We just received our first offer about three weeks ago for $190K -- we owe $188K. After spending this amount of time using up savings/and then using cash advances to pay two mortgages, we don't have the cash to close. We have thought about getting a loan but just last month, we got a notice from our credit monitoring service saying there was a negative notation on our credit files.

It turns out our mortgage company made a one time payment increase of $22 and mailed the notice to the old house where it was returned to them and we paid our usual amount. The mortgage company considered the "short" payment a delinquent payment and put the mortgage payment into a "miscellaneous" account until we called and made the $22 payment (they waived the late fee) and told them that huge amount we just paid them was really for the mortgage. The result of this is that my wife and my credit scores have plummeted from 720ish to 635ish. I am told the only way this can be reversed is to dispute this through the credit bureau. Do you have any tips on fighting this? (P.S. -- we have four mortgages with this company and they send us mortgage statements all the time.)

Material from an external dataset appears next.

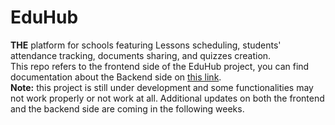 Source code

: # EduHub
**THE** platform for schools featuring Lessons scheduling, students' attendance tracking, documents sharing, and quizzes creation.\
This repo refers to the frontend side of the EduHub project, you can find documentation about the Backend side on [this link](https://github.com/mfacecchia/eduhub-backend).\
**Note:** this project is still under development and some functionalities may not work properly or not work at all. Additional updates on both the frontend and the backend side are coming in the following weeks.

My second question is that we are investigating a short sell arrangement in order to cover the costs of closing the sale. We need 12K and we are very close to the limit in being able to stay current on all our bills. Do you have any advice on this?
 
  A short sale is great if you can arrange it.
If your mortgage company won't solve your credit mixup, try writing to the agency that monitors mortgage lenders in your state.  They may intervene.
Let me know what happens; I'm interested.